Keenlinks

Spider-view: “Shaw’s Gambit” (Cosmic Spider-Man, Part 6)

A visually stunning brawl is slightly hindered by a narrative straining at its limited potential

—by Nathan on November 3, 2021—

asm328-1

“It’s not easy being green,” Kermit the Frog once sang, lamenting how the tone of his skin (felt?) blended in with so many other things. The same could be sung about gray. And even though the Hulk’s been both during his decades-long tenure as a rampaging force of destruction, he stands out a little more than a singing frog who plays banjo in the swamp.

Hulk’s been through several changes through the years, skin color and otherwise, but Peter David is held to be the man who made sense of those changes. Maybe older comics can chalk up the gray-to-green switch to coloring issues in the printing process, but David cemented the change as a result of Banner’s psyche (and he's not a bad Spidey writer, to boot). The gray Hulk was more intelligent, capable of crafting sentences longer than “Hulk smash!” For a time, he worked as a leg-breaker, going by the suave persona of Joe Fixit.

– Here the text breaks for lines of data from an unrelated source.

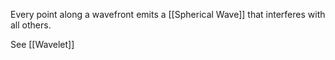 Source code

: Every point along a wavefront emits a [[Spherical Wave]] that interferes with all others.

See [[Wavelet]] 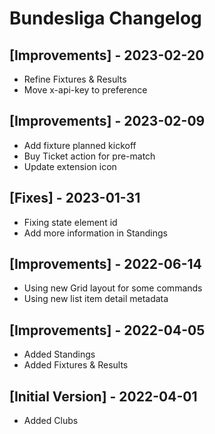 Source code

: # Bundesliga Changelog

## [Improvements] - 2023-02-20
- Refine Fixtures & Results
- Move x-api-key to preference

## [Improvements] - 2023-02-09

- Add fixture planned kickoff
- Buy Ticket action for pre-match
- Update extension icon

## [Fixes] - 2023-01-31

- Fixing state element id
- Add more information in Standings

## [Improvements] - 2022-06-14

- Using new Grid layout for some commands
- Using new list item detail metadata

## [Improvements] - 2022-04-05

- Added Standings
- Added Fixtures & Results

## [Initial Version] - 2022-04-01

- Added Clubs
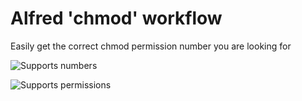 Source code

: # Alfred 'chmod' workflow

Easily get the correct chmod permission number you are looking for

![Supports numbers](numbers)

![Supports permissions](permissions)

[numbers]: https://media.giphy.com/media/IS2eYNn2uNvWw/giphy.gif "Supports numbers"
[permissions]: https://media.giphy.com/media/a4btWwQz8AfYY/giphy.gif "Supports permissions"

Still gray in the very early 90s, the Hulk encountered our empowered Spider-Man. You can tell the assembled creators were itching for a chance to bring the former Jade Giant face-to-face with a cosmically-charged Spidey. For a guy who claims to always be “the strongest one there is,” he’s about to run right into a genuine contender for that particular title.

“Shaw’s Gambit”

Writer: David Michelinie

Penciler: Todd McFarlane

Issue: Amazing Spider-Man #328

Publication Date: January 1990

asm328-2

The talented Todd McFarlane, who’d made a name for himself illustrating the Hulk’s adventures under Peter David and, similarly, penciled a bunch of ASM issues alongside Michelinie, makes his triumphant if temporary return to the title. His reappearance is a blend of the best of both worlds--two characters he helped define, artistically, during the late 80s collide in this issue. A match made in Marvel heaven, if there ever was one.

His illustrations are, for me, the single greatest aspect of this entire issue. McFarlane’s work has always been incredibly detailed, and he’s no slouch here. He redefined the look of Spidey’s webbing, creating interlaced patterns of strands forming strong cords. It’s an insane crisscrossed-yet-never-entangled pattern, woven intricately and giving Spidey’s webbing definition and structure. Early in the issue, he’s allowed to play with the format of Spidey’s webs, using them to cast a small net to cover a bomb and later letting the webbing save a thrown truck. There’s some deep joy in how McFarlane crafts the strands, and I wonder how much fun he had at the idea of Spidey’s web being more malleable due to the cosmic energies residing inside him.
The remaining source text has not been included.